§ **PROBLEM STATEMENT**
Could you reproduce, word for word, everything below from the line containing "[sign my guest" down to the line containing "<!--START_SECTION:activity-->", with both of those lines included and no others?

§ **GIVEN DATA**
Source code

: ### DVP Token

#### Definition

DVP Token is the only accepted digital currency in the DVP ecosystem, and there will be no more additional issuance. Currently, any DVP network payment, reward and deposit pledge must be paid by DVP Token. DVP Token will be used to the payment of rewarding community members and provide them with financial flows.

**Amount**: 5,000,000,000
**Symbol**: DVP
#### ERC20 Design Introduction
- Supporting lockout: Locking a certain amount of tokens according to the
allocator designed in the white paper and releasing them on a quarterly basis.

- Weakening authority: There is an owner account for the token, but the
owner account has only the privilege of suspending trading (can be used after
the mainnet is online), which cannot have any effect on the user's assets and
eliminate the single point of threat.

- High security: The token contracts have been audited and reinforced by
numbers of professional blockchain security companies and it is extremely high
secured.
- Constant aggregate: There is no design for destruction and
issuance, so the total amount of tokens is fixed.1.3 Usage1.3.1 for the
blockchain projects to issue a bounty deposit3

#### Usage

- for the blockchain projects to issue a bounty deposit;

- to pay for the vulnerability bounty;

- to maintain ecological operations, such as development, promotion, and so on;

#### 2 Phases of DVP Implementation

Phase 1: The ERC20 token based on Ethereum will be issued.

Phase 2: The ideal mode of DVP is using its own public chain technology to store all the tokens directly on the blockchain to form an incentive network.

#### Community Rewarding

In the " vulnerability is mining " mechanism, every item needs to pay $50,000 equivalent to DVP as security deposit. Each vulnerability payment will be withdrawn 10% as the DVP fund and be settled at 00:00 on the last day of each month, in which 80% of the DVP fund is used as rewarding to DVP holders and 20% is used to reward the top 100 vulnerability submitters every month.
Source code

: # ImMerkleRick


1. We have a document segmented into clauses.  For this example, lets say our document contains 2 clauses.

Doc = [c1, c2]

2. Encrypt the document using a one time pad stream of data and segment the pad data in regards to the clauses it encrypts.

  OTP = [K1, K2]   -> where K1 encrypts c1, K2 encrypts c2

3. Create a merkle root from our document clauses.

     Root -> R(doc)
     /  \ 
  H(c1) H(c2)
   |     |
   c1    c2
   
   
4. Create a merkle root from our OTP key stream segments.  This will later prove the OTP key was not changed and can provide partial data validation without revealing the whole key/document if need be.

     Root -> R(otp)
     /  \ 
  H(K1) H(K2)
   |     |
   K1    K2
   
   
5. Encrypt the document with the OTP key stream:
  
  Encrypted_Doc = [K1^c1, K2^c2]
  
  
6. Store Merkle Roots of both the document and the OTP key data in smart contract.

* * *

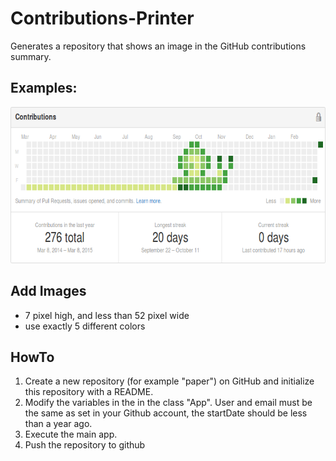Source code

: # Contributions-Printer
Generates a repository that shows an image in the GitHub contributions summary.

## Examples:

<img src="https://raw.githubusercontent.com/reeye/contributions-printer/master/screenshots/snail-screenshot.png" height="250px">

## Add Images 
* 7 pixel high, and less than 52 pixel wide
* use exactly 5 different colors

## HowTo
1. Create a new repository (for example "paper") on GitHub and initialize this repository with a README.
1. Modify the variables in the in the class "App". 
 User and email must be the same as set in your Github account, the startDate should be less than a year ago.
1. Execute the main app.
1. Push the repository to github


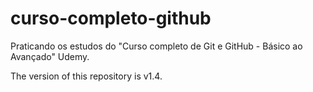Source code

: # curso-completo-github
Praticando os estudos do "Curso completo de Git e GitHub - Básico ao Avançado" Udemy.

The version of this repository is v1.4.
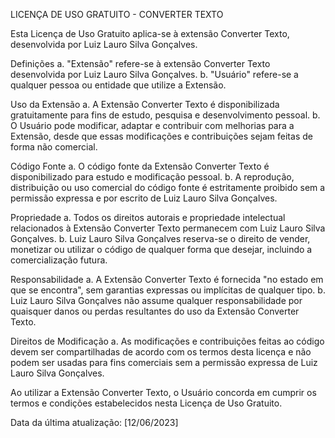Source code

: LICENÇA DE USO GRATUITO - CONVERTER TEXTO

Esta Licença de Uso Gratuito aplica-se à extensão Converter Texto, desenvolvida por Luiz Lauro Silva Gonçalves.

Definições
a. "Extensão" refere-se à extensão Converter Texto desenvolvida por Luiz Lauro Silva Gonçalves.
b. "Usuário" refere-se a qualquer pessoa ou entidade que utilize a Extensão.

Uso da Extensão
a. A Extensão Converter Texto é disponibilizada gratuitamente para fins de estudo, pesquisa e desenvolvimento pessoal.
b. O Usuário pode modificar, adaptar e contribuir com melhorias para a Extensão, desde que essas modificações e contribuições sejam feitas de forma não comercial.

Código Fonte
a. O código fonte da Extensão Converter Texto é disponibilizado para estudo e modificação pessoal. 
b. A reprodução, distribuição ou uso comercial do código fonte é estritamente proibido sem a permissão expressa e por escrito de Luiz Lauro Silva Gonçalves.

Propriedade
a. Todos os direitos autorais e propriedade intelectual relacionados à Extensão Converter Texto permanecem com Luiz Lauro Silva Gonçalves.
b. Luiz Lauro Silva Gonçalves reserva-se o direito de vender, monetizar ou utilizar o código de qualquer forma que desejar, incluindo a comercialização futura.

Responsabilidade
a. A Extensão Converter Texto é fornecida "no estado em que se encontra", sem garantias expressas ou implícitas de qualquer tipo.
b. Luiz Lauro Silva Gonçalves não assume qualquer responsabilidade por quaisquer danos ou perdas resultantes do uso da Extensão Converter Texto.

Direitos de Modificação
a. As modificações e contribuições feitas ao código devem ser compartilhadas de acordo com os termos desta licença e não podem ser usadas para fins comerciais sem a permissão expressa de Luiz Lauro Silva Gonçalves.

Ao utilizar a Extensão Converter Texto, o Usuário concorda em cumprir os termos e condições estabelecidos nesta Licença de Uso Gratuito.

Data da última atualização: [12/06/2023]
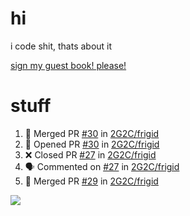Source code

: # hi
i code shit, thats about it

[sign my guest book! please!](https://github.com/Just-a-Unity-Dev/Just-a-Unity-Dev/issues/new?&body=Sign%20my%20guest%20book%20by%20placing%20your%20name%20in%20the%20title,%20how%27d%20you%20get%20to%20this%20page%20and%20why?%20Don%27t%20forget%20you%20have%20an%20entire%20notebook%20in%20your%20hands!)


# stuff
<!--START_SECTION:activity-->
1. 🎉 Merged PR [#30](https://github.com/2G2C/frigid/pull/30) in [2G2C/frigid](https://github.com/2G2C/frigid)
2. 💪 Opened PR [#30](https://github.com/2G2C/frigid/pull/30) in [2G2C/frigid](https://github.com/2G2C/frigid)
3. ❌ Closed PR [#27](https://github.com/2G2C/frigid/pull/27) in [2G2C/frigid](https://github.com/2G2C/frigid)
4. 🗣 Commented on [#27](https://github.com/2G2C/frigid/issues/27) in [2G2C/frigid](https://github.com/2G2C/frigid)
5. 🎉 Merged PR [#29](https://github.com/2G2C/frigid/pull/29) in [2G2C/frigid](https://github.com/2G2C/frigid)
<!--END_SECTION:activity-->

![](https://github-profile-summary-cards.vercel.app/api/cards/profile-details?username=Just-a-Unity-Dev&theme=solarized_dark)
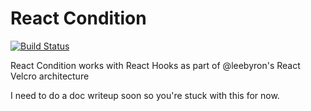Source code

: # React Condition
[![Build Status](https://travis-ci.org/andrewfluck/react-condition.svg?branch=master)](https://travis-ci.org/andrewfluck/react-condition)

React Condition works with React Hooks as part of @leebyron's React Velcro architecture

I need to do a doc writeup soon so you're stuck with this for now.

§ **ANSWER FOR THIS EXERCISE**
[sign my guest book! please!](https://github.com/Just-a-Unity-Dev/Just-a-Unity-Dev/issues/new?&body=Sign%20my%20guest%20book%20by%20placing%20your%20name%20in%20the%20title,%20how%27d%20you%20get%20to%20this%20page%20and%20why?%20Don%27t%20forget%20you%20have%20an%20entire%20notebook%20in%20your%20hands!)


# stuff
<!--START_SECTION:activity-->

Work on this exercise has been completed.